I'm pretty sure we overwhelmingly call them band-aids.
 
@jimsug Meh... maybe it's the British... I've seen a couple Brit-Coms that use a different term.
Saran wrap... that's another one.
 
I've heard that Australians tend to state facts as questions that can really have no answer.
 
3:40 AM
"bundt pan".... but that's so generic that most people don't realize it's a company name.
 
"How hot is it today?"
"How heavy is the rain?"
"How bad was the traffic?"
Although I don't know if that's something that other people do or not.
 
How are those statements? .... I guess I can imagine a emphasis that would make it a statement...
 
Well, more like ... they're really just statements about the fact that it is a hot day, the rain is heavy, the traffic was bad.
 
@jimsug One of my in-laws uses all that regularly in Thai! (She's Thai.)
 
Ofc the funniest thing about Australia is a single word in our national anthem
girt
I mean, I know what it means, but I would never, ever use it spontaneously.
girt
 
3:43 AM
@jimsug I think I've heard Americans do that.
 
@Catija Ah, okay, so maybe not an Australianism then.
 
"He girt up his pants"?
 
As in Our home is girt by sea
:/
 
I learned a new phrase!
 
I think Australians use mate like other dialects might use buddy
a term of endearment where there is solidarity, a term of ... the opposite of endearment? ... where there isn't.
i.e. calling a friend mate vs calling a subordinate at work mate has very different connotations.
 
3:50 AM
That makes me think of Jason Statham in some movies.
 
As an aside, it is quite frustrating switching between Word and markdown.
Formatting gets very confusing.
... although we may have inherited mate from BrE
 
Since I joined ELL, I've found myself typing stuff in Piggydb and my other wikis in markdown, which is of course not the right way, very often!
Hah! I can't tell her accent!
Is it possible that it's AusE?
Oh, right! University of Queensland. Definitely an Australian accent.
 
Yeah, definitely.
 
I haven't watched Masterchef Australian for a while.
 
Australian English tends to straddle AmE and BrE, as far as I can tell. I think I've said this before.
 
4:01 AM
nods -- That was exactly what I felt!
 
4:52 AM
Actually, this is a good exception!
When you've lost everything, the only thing left is laughter. — TRomano Aug 16 at 20:38
 
 
1 hour later…
6:11 AM
Oooh lots o' new stars today.
 
 
1 hour later…
7:29 AM
World map with countries in size of their stock market: http://wef.ch/1h8Sm2M ht @ValaAfshar http://t.co/WBS4zxKqwe
A picture is worth a thousand words.
 
@DamkerngT. Then Iran must be the size of my sofa.
 
@inɒzɘmɒЯ.A.M lol
Also note World map with countries in size of their stock market.

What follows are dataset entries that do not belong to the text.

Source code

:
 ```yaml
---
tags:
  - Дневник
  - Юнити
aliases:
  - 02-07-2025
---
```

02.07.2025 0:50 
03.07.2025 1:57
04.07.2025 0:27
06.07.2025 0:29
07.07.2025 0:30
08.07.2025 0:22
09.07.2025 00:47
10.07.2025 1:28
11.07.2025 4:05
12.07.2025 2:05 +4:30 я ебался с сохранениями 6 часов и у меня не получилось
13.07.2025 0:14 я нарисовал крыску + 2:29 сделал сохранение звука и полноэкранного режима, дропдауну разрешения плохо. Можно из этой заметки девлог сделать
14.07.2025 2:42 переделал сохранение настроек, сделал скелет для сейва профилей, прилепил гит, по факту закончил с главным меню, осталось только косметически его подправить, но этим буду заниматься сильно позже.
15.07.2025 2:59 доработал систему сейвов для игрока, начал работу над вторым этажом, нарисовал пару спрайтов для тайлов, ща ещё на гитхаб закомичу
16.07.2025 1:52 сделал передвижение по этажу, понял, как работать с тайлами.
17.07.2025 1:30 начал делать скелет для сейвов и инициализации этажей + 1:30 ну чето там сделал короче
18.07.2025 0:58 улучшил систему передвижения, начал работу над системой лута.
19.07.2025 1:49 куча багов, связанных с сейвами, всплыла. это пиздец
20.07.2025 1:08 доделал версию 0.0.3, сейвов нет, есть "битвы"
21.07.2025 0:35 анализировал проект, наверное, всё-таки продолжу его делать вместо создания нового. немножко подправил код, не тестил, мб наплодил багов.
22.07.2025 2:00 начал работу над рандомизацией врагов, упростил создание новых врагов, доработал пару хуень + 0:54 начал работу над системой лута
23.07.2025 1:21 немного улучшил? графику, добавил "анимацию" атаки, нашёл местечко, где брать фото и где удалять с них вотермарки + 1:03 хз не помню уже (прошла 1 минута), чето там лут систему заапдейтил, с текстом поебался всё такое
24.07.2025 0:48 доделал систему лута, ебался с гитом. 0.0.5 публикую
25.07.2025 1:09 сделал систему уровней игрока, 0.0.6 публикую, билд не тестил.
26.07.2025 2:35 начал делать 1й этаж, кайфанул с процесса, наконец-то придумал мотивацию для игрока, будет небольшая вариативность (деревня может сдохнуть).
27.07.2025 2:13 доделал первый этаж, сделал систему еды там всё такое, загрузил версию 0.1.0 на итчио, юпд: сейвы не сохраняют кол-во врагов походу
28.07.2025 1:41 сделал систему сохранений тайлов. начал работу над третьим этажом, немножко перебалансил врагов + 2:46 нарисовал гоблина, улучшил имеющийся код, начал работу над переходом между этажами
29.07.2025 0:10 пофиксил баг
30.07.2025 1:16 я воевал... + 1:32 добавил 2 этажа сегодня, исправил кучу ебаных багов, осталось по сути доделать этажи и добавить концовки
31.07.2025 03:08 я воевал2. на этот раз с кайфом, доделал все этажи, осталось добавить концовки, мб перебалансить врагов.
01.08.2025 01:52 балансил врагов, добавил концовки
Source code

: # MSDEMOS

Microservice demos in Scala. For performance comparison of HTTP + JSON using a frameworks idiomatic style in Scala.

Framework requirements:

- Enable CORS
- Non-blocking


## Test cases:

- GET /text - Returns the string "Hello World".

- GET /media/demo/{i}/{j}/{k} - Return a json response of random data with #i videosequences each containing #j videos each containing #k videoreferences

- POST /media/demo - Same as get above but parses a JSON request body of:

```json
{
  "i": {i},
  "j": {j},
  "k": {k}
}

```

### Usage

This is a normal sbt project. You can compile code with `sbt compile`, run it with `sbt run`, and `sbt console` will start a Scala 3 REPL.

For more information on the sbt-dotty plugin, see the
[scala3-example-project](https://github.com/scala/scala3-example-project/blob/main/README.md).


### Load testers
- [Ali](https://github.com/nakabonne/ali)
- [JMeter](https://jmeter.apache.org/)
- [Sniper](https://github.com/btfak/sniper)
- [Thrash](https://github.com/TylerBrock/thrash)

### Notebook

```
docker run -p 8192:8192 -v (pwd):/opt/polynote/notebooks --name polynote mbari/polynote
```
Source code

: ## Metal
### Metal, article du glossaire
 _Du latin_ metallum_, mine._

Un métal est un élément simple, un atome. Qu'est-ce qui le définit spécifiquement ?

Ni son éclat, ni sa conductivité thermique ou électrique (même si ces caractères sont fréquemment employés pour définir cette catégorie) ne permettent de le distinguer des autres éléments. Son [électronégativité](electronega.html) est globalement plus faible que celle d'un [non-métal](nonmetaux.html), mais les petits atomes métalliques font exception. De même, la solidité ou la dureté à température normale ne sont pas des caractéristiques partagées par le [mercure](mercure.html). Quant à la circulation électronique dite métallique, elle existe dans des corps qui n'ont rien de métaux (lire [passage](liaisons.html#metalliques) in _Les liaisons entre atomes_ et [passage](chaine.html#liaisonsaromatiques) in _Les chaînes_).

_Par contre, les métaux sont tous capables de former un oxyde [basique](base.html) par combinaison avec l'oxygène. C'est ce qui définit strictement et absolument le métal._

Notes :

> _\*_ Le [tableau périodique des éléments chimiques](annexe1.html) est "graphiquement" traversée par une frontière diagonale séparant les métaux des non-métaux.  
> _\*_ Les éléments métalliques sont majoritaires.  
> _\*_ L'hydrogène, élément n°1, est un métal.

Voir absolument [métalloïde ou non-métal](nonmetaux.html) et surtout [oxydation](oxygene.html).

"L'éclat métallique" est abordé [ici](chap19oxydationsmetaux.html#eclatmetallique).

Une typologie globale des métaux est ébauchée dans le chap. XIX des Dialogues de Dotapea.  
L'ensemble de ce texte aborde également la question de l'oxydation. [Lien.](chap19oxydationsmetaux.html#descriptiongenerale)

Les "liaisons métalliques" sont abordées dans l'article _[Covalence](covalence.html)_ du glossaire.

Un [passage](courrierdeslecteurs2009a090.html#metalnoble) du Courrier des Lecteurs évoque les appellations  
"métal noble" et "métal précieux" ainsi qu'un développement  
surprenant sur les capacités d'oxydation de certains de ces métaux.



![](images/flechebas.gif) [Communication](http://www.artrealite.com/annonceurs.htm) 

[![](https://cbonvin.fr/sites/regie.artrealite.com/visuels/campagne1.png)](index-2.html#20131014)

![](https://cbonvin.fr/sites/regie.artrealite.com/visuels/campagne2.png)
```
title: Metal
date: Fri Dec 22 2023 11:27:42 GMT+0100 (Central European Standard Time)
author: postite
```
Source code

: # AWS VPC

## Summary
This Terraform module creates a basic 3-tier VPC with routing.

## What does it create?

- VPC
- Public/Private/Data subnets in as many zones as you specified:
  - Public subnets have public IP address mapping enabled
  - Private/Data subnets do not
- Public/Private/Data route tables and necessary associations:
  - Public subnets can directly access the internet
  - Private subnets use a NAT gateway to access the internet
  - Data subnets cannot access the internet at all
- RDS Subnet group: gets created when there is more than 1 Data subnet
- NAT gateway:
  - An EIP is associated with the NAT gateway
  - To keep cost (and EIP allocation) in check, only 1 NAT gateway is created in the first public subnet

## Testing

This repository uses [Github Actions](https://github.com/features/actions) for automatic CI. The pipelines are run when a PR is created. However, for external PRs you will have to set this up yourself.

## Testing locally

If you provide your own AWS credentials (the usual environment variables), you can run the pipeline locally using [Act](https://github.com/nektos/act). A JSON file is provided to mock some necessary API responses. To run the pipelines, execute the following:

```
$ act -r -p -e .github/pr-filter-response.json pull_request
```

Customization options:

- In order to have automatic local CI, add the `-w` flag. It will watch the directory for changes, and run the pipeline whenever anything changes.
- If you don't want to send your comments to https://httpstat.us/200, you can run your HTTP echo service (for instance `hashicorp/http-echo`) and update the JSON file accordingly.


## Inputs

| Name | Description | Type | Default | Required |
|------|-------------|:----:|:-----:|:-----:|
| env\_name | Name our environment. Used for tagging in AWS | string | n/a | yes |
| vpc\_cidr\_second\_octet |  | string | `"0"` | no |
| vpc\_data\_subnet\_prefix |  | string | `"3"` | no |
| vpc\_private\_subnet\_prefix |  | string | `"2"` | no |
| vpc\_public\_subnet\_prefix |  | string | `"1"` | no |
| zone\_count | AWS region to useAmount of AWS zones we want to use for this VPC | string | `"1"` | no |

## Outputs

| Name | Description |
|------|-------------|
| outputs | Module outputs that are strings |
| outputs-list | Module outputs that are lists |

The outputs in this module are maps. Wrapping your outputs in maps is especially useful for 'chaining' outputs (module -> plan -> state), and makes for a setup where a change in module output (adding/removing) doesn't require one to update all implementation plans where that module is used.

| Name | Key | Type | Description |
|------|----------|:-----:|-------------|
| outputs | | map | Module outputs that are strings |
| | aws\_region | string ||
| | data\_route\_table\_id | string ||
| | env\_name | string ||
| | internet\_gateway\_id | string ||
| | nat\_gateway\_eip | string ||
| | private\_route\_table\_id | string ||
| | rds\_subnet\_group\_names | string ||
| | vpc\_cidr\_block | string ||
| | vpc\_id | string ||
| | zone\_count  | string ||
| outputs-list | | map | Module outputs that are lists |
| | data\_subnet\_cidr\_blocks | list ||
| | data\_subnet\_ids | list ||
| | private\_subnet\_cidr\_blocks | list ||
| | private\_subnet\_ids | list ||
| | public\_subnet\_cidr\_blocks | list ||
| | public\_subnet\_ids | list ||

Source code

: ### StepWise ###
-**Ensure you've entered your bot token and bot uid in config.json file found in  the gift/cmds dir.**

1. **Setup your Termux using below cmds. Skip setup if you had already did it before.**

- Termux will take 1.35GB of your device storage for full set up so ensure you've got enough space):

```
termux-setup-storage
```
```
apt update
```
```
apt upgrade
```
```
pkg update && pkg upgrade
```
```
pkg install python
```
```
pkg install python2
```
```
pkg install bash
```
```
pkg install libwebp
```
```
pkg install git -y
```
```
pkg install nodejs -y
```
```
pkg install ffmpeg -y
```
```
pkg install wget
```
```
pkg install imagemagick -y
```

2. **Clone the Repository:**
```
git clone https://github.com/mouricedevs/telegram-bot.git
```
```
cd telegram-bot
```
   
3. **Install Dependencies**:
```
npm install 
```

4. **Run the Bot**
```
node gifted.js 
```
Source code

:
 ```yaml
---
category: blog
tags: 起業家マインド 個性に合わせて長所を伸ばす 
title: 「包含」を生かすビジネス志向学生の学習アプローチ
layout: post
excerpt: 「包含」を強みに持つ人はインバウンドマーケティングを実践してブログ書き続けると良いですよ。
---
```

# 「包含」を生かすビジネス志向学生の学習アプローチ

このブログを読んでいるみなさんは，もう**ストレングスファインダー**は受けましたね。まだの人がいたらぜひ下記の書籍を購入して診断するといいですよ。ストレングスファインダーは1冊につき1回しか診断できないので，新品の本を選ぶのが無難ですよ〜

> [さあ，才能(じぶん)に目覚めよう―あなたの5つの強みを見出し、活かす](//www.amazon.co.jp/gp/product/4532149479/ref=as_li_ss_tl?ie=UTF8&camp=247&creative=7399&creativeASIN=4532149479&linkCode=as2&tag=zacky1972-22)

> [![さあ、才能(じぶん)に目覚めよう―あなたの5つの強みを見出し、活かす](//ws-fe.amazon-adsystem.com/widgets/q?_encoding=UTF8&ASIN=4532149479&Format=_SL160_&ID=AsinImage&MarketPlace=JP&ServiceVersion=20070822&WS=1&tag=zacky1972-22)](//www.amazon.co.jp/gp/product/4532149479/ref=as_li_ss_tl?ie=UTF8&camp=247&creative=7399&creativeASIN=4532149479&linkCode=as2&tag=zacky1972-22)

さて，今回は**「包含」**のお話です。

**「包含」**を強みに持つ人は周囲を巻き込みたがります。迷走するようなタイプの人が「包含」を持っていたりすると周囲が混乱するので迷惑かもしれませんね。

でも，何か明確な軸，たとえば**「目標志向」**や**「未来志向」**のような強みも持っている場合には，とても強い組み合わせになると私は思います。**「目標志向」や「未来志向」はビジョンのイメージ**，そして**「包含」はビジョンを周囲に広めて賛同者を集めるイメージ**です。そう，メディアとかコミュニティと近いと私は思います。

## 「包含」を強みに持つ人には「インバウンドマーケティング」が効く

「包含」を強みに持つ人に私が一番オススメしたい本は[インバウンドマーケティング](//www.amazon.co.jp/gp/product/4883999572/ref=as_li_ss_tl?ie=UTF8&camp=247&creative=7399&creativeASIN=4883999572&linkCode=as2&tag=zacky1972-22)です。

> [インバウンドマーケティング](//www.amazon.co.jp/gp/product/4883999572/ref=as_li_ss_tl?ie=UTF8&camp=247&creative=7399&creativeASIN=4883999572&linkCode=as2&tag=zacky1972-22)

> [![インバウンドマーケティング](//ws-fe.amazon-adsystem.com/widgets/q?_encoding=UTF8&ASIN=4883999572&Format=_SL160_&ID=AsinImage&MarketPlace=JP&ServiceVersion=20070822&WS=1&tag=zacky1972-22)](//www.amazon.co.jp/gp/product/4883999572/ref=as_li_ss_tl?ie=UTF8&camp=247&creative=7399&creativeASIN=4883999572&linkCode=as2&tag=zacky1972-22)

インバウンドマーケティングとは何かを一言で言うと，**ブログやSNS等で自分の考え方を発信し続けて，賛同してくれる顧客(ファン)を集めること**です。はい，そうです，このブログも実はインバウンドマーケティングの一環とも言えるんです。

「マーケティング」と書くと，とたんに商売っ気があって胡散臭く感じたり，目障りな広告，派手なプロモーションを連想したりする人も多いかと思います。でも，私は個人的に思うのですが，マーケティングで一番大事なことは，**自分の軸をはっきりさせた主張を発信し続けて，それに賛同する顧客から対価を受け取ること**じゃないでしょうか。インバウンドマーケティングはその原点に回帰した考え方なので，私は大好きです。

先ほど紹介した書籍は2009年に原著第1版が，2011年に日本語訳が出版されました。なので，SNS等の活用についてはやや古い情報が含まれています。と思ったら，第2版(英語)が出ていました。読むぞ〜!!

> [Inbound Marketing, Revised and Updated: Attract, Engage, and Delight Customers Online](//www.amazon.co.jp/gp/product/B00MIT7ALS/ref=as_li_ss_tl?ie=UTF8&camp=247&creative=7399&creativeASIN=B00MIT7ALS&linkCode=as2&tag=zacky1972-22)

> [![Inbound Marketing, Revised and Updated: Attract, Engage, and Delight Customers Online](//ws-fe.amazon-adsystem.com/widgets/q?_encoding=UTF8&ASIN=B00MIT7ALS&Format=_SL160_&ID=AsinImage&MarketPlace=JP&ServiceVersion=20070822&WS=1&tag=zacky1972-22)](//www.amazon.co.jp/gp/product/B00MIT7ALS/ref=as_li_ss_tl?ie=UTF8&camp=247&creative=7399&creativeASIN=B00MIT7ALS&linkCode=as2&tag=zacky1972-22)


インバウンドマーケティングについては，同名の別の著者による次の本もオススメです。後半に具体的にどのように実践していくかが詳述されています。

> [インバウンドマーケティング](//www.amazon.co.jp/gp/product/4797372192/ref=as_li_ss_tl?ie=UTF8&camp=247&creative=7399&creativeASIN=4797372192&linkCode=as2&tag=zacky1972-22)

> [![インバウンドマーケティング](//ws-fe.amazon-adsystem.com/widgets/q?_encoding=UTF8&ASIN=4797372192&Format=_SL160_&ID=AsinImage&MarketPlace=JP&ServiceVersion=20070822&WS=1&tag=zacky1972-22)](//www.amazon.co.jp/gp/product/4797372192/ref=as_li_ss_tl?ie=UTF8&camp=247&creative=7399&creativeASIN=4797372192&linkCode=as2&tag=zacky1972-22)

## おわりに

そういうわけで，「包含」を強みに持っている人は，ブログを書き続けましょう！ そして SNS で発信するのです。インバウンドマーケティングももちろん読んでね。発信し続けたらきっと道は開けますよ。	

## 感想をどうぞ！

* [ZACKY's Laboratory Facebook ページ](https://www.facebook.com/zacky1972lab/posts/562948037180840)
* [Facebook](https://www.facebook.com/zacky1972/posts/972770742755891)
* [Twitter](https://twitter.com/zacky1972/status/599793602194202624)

That helps me not to worry when I want to write a similar expression, whether I have to write: World map with countries in size of their stock market or markets.
 
@DamkerngT. Yeah... it's really poorly phrased :P
 
@Catija Ouch! :P
 
I don't know how I'd rephrase it... but "in size of their stock market" is... not good.
That being said, I read it so quickly that I didn't even notice there was an error until you pointed out the sentence.
 
7:37 AM
@Cat I was replying to another hopeless "why they downvote" person in meta; and I wanted to write a simile with flashlights; then I mixed the two comments up.
 
@inɒzɘmɒЯ.A.M Ah, I see.
 
7:53 AM
Hah!
Word of the Day: acknowledgment
(I didn't know it can be spelled that way.)
 
8:43 AM
It looks like Google Translate can do its job very well on Spanish and French texts.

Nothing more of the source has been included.